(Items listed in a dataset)
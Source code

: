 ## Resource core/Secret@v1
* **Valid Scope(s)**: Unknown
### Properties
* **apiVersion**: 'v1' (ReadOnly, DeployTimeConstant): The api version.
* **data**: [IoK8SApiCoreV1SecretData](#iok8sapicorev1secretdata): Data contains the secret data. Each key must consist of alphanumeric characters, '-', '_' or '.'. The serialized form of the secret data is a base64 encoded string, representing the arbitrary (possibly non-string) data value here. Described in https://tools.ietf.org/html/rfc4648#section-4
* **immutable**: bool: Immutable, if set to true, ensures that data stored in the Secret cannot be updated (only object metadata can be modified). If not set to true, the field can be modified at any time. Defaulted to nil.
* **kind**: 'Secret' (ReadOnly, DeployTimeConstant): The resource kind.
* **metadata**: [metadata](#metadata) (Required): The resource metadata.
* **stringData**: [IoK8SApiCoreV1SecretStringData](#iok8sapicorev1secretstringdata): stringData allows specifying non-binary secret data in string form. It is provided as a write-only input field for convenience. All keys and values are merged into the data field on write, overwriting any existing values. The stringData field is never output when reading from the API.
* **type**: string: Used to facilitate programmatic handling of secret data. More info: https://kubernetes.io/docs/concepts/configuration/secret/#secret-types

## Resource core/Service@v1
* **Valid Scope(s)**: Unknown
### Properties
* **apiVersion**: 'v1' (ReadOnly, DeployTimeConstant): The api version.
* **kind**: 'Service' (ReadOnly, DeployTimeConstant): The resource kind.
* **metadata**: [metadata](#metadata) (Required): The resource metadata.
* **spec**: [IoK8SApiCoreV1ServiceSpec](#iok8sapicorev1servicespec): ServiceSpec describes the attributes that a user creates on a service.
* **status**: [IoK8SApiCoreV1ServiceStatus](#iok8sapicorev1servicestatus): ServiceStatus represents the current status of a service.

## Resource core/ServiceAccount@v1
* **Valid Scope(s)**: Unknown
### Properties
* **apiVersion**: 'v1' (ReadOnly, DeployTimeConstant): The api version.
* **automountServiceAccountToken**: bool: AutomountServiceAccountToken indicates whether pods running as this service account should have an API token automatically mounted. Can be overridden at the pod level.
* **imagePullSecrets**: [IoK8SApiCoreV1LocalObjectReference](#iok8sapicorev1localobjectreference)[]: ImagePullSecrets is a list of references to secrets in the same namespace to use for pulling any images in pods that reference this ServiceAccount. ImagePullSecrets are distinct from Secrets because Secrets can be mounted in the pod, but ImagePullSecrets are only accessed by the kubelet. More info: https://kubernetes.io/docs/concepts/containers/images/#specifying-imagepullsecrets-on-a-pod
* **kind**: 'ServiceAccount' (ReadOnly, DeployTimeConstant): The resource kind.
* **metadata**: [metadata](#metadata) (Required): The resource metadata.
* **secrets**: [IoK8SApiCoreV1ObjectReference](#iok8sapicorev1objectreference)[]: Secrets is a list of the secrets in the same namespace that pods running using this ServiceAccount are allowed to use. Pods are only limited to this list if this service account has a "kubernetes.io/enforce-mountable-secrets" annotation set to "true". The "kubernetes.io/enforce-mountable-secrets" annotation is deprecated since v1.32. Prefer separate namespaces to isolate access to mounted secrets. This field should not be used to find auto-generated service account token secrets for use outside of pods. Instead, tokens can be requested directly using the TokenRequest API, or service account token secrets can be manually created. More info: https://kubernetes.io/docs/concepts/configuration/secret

YOUR OBJECTIVE >>
Every record, copied exactly, is the expected answer.

RESULT >>
Source code

: ## Resource core/Secret@v1
* **Valid Scope(s)**: Unknown
### Properties
* **apiVersion**: 'v1' (ReadOnly, DeployTimeConstant): The api version.
* **data**: [IoK8SApiCoreV1SecretData](#iok8sapicorev1secretdata): Data contains the secret data. Each key must consist of alphanumeric characters, '-', '_' or '.'. The serialized form of the secret data is a base64 encoded string, representing the arbitrary (possibly non-string) data value here. Described in https://tools.ietf.org/html/rfc4648#section-4
* **immutable**: bool: Immutable, if set to true, ensures that data stored in the Secret cannot be updated (only object metadata can be modified). If not set to true, the field can be modified at any time. Defaulted to nil.
* **kind**: 'Secret' (ReadOnly, DeployTimeConstant): The resource kind.
* **metadata**: [metadata](#metadata) (Required): The resource metadata.
* **stringData**: [IoK8SApiCoreV1SecretStringData](#iok8sapicorev1secretstringdata): stringData allows specifying non-binary secret data in string form. It is provided as a write-only input field for convenience. All keys and values are merged into the data field on write, overwriting any existing values. The stringData field is never output when reading from the API.
* **type**: string: Used to facilitate programmatic handling of secret data. More info: https://kubernetes.io/docs/concepts/configuration/secret/#secret-types

## Resource core/Service@v1
* **Valid Scope(s)**: Unknown
### Properties
* **apiVersion**: 'v1' (ReadOnly, DeployTimeConstant): The api version.
* **kind**: 'Service' (ReadOnly, DeployTimeConstant): The resource kind.
* **metadata**: [metadata](#metadata) (Required): The resource metadata.
* **spec**: [IoK8SApiCoreV1ServiceSpec](#iok8sapicorev1servicespec): ServiceSpec describes the attributes that a user creates on a service.
* **status**: [IoK8SApiCoreV1ServiceStatus](#iok8sapicorev1servicestatus): ServiceStatus represents the current status of a service.

## Resource core/ServiceAccount@v1
* **Valid Scope(s)**: Unknown
### Properties
* **apiVersion**: 'v1' (ReadOnly, DeployTimeConstant): The api version.
* **automountServiceAccountToken**: bool: AutomountServiceAccountToken indicates whether pods running as this service account should have an API token automatically mounted. Can be overridden at the pod level.
* **imagePullSecrets**: [IoK8SApiCoreV1LocalObjectReference](#iok8sapicorev1localobjectreference)[]: ImagePullSecrets is a list of references to secrets in the same namespace to use for pulling any images in pods that reference this ServiceAccount. ImagePullSecrets are distinct from Secrets because Secrets can be mounted in the pod, but ImagePullSecrets are only accessed by the kubelet. More info: https://kubernetes.io/docs/concepts/containers/images/#specifying-imagepullsecrets-on-a-pod
* **kind**: 'ServiceAccount' (ReadOnly, DeployTimeConstant): The resource kind.
* **metadata**: [metadata](#metadata) (Required): The resource metadata.
* **secrets**: [IoK8SApiCoreV1ObjectReference](#iok8sapicorev1objectreference)[]: Secrets is a list of the secrets in the same namespace that pods running using this ServiceAccount are allowed to use. Pods are only limited to this list if this service account has a "kubernetes.io/enforce-mountable-secrets" annotation set to "true". The "kubernetes.io/enforce-mountable-secrets" annotation is deprecated since v1.32. Prefer separate namespaces to isolate access to mounted secrets. This field should not be used to find auto-generated service account token secrets for use outside of pods. Instead, tokens can be requested directly using the TokenRequest API, or service account token secrets can be manually created. More info: https://kubernetes.io/docs/concepts/configuration/secret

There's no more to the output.